Search for New Technologies to Ensure the Manageability of Personnel: Corporality, Emotions and Labor Discipline
Annual Conference of the International Society for Cultural History Umeå, Sweden 26-29 June 2017, Forthcoming
Posted: 18 Mar 2017
Date Written: March 15, 2017
Abstract
A definite difference between modern theories of personnel management consists in a repeated appeal to corporality and body practices that were excluded from the concept of personnel management after abandoning the classical "theory of labor movements" created for physical labor. In the NOL (new organization of labor) movement, the theory of labor movements was immediately focused on the nature of the movement in the workplace.
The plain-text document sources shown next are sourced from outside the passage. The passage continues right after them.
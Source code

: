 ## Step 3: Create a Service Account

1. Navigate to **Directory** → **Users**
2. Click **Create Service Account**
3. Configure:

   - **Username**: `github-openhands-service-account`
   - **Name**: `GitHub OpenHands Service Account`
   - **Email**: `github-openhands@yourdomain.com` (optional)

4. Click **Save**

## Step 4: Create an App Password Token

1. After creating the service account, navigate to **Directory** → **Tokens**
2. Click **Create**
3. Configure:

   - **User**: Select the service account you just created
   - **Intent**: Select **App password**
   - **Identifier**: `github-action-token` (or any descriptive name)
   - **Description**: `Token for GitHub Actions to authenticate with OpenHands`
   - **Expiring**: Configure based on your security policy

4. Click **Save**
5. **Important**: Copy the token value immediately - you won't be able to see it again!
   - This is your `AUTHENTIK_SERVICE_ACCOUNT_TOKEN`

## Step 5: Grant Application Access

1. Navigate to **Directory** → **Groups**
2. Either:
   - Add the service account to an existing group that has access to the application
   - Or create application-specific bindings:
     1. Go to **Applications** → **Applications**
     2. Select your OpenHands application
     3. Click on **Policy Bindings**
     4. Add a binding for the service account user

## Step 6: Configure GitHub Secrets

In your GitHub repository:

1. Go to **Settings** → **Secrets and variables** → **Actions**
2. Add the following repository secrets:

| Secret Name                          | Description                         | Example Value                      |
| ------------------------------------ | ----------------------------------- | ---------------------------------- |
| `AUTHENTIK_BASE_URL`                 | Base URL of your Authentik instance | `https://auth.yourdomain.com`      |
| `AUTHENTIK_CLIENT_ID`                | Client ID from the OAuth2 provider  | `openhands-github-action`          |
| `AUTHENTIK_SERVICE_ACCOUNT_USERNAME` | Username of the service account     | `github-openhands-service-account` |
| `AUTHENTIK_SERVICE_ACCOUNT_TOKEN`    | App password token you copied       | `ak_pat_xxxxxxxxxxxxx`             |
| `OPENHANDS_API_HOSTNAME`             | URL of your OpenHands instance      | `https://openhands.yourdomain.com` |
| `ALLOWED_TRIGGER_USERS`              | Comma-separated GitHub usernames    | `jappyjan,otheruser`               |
For example, a specialist in NOL taught a bricklayer as a clearer worker when laying bricks. The Russian NOL, based on the Marxist critique of capitalism for turning the worker into an appendage of the machine, began to impart a broader cultural sound to this theory. After abandoning the classical theory of management, the Western concepts of personnel management also focused more on the economic and psychological factors of labor productivity, temporarily excluding the "discipline of the body" from its analysis. In the middle of the twentieth century, the concept of corporeality began in philosophy. Some authors (for example, Foucault) drew attention to the disciplinary dimension of management, in which the discipline of labor and the discipline of the body of the worker are equally the mechanisms of oppression. Personnel management theories through the prism of these critically-minded concepts, began rethinking the role of emotions and corporality in personnel management.